Dreharbeiten verbinden Generationen

Auf Anregung der Hachenburger KulturZeit beauftragte die Stadt Hachenburg Thomas Sonnenschein mit der Realisierung eines Dokumentarfilmes mit gespielten Szenen anlässlich der 700-Jahresfeier der Stadt Hachenburg. „Hagenberg“ heißt der abendfüllende Film in Anlehnung an den überlieferten Namen der mit Hecken bewachsenen Anhöhe, auf dem heute das Schloss steht.  Alle dargestellten Ereignisse hat es tatsächlich gegeben.

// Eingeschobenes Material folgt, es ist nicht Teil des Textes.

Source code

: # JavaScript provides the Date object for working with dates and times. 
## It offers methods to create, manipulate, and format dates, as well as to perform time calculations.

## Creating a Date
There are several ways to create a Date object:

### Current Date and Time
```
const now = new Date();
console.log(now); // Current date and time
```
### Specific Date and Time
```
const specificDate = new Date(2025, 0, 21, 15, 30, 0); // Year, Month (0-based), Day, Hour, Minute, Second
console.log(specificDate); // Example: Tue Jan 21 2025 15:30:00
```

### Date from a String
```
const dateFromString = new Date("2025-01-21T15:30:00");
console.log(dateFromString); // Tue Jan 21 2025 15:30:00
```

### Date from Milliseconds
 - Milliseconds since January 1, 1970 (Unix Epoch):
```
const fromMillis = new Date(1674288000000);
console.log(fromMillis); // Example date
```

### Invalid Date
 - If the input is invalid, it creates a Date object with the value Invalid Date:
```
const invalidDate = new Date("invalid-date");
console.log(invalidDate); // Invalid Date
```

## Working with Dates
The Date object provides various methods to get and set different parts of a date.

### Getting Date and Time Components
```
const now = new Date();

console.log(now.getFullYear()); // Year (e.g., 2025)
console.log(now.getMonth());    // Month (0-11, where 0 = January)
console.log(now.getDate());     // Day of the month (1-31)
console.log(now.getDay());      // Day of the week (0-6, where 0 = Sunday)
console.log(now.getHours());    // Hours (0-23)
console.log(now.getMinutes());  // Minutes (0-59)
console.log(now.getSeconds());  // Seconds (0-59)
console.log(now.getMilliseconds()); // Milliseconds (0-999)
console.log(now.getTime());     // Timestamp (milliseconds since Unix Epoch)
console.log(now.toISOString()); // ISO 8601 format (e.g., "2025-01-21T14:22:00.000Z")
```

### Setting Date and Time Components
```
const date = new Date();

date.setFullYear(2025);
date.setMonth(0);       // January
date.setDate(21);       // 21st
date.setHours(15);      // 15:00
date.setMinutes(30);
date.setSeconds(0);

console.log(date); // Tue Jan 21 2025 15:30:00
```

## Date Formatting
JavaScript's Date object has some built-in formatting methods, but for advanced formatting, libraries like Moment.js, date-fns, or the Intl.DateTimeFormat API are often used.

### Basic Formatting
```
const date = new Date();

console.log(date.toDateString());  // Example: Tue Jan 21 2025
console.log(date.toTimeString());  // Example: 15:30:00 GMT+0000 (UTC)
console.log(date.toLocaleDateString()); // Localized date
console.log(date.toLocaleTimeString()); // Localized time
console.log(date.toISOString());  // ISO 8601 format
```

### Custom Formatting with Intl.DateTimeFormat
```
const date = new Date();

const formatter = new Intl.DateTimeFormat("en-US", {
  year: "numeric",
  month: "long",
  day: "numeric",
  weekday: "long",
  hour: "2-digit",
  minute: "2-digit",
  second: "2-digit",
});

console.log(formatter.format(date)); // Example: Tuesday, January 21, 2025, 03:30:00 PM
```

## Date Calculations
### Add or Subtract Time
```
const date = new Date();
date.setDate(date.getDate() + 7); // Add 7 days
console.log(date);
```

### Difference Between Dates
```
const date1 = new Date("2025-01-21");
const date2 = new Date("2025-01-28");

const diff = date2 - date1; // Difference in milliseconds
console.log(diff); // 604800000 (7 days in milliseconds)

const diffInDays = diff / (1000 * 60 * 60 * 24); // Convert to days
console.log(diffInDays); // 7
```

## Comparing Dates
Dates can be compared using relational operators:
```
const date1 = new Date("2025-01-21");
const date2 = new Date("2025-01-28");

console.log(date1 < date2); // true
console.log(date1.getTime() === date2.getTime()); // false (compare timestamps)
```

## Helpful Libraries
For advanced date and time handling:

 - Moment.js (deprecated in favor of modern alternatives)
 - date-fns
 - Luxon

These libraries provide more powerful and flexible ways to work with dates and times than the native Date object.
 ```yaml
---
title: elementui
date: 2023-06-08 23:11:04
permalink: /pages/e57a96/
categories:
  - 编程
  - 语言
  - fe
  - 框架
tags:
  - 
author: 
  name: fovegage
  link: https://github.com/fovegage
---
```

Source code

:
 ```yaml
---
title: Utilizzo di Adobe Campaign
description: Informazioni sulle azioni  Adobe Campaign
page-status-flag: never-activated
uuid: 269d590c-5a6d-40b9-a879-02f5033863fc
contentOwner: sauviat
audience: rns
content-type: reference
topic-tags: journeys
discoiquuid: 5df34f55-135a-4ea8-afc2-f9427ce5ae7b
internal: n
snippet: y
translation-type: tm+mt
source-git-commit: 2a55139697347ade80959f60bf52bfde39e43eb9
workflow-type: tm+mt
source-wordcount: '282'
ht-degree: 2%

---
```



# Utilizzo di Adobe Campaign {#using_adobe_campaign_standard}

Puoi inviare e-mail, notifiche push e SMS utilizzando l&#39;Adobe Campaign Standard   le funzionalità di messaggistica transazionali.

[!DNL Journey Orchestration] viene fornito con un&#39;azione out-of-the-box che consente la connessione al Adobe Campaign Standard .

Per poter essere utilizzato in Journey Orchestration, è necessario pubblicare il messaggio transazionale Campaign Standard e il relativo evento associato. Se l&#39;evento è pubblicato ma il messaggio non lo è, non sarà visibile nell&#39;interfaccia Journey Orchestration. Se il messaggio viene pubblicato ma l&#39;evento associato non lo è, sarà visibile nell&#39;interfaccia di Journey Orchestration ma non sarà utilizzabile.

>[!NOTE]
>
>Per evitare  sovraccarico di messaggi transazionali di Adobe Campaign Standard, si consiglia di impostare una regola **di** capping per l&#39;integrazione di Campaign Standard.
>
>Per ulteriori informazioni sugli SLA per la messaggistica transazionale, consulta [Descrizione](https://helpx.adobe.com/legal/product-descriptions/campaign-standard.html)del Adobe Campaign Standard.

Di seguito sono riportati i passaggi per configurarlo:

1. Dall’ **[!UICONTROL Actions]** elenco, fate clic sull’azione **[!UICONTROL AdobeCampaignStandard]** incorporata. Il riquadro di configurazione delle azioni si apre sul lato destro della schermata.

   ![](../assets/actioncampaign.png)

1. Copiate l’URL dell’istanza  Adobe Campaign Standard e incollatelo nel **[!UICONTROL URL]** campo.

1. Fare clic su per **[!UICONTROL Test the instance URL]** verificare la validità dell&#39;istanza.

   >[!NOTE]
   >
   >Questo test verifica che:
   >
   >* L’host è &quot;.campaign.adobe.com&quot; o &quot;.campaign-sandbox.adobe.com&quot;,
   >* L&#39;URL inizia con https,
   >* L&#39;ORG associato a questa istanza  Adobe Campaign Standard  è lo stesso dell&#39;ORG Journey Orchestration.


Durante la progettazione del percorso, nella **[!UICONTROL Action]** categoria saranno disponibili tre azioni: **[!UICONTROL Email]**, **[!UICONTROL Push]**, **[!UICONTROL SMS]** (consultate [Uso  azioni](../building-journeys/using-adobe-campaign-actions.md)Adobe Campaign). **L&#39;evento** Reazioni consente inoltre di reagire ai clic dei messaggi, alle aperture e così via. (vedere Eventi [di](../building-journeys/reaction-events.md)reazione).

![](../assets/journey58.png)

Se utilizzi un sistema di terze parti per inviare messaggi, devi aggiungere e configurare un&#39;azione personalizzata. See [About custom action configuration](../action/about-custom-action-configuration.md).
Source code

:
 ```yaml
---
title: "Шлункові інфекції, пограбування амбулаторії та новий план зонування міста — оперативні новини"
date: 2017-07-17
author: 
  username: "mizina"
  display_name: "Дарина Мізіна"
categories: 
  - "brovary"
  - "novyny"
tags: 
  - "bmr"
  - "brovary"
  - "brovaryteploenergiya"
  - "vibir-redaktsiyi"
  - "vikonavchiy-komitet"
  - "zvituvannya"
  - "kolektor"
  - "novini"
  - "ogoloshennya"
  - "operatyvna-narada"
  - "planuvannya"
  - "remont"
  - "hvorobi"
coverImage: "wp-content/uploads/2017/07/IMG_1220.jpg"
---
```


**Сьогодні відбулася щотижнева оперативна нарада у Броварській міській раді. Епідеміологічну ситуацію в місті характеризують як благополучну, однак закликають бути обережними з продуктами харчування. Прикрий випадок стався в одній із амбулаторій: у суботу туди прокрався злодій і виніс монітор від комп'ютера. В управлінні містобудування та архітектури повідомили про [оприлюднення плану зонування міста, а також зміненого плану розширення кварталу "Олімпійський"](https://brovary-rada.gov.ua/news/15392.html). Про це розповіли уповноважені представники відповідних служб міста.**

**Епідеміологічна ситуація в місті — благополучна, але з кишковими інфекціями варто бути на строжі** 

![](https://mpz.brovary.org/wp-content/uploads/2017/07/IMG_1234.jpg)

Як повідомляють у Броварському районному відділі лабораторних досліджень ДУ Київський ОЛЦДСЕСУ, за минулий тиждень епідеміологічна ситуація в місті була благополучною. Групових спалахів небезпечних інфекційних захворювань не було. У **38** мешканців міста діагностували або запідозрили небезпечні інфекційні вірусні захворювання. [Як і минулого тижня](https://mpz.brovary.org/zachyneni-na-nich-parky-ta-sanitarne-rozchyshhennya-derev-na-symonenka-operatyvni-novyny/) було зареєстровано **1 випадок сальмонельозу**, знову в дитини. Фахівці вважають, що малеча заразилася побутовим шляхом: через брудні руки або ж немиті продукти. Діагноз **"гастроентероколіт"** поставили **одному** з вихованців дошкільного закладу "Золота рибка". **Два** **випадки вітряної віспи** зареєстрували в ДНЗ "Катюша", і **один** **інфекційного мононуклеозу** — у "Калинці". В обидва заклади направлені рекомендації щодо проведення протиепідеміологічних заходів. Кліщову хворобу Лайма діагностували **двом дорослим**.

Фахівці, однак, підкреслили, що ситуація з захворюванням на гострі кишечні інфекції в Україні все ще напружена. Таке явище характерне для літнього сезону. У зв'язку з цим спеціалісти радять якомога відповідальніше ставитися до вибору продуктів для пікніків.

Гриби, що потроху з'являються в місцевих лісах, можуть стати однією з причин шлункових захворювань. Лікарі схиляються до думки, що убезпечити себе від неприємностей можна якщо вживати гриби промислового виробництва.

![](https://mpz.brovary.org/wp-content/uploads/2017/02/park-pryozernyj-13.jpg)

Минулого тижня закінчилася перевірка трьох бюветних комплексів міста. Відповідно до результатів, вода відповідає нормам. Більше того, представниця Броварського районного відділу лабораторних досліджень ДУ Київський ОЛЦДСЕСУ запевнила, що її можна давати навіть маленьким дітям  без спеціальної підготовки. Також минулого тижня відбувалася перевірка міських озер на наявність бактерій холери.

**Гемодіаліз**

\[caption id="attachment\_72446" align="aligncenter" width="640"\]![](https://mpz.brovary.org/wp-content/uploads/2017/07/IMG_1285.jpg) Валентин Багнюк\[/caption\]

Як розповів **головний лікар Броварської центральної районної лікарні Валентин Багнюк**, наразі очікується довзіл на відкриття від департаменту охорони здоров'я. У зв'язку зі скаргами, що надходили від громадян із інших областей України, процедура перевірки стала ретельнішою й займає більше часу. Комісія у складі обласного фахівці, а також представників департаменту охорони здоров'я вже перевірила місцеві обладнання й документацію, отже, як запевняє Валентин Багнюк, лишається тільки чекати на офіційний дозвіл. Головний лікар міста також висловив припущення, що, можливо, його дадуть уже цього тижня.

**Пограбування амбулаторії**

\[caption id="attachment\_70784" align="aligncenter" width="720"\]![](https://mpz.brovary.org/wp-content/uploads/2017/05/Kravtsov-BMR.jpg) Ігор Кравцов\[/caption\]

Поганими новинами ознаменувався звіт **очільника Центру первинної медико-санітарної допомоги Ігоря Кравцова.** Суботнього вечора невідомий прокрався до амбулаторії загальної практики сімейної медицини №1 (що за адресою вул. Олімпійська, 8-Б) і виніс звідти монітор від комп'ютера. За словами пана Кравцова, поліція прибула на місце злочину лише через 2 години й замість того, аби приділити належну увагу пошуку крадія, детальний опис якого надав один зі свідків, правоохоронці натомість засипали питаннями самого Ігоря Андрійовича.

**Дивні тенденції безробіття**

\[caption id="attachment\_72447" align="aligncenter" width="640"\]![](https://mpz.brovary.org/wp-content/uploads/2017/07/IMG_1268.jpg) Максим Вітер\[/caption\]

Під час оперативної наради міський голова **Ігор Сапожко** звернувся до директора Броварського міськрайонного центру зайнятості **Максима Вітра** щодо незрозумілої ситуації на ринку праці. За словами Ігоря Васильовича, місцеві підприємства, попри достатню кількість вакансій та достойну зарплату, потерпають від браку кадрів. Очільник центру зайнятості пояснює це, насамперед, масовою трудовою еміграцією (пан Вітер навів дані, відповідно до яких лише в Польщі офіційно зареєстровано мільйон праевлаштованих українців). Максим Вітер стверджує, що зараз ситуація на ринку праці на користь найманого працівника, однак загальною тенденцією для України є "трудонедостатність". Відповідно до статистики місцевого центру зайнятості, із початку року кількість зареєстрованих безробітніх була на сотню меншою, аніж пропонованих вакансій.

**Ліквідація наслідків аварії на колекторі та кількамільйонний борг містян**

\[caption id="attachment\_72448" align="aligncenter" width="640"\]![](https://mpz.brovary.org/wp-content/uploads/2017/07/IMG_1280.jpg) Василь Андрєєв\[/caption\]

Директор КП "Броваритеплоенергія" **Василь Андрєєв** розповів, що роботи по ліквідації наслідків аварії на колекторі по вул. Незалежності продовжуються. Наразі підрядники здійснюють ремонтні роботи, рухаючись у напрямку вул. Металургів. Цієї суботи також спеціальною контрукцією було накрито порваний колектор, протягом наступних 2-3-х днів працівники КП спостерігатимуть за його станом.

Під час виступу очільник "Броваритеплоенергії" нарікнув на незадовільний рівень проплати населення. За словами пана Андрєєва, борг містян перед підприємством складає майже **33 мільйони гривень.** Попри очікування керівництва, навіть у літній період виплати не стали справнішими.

Seit Beginn der Dreharbeiten Anfang Mai sind Dutzende von Szenen bespielt worden. (s. u. vorherige Berichterstattung). Seit Pfingsten entstanden zudem viele grandiose Aufnahmen in der Hachenburger Innenstadt, im Hachenburger Schloss, an der Motte in Rotenhain in der Freusburg und sogar in der Altburg in Bundenbach im Hunsrück.

Nachdem majestätische Ritter am Gut Neuhof aufmarschierten, besuchte General Marceau die Stallungen hinter dem Jagdhaus zwischen Alpenrod und Hachenburg. Bei all den verschiedenen Ereignissen verbindet das Projekt die Zusammenarbeit mehrerer Generationen. Vom Kleinkind bis ins hohe Rentenalter sind alle Altersgruppen vertreten.

Ohne die Mitwirkung von Frank Schulz aus Alpenrod, Wolfgang Strauch aus Hahn,  Hubert Zimmermann aus Windeck, der Siegener Gruppe Equites Liberi, des Pferdehofs Rusert aus Hardt, dem Historica-Verein Rotenhain und der Shire-Horse-Connection aus Schönborn wären die vielen benötigten Szenen mit Reitern und Kutschen, Kettenhemden und historischen Requisiten nicht möglich gewesen.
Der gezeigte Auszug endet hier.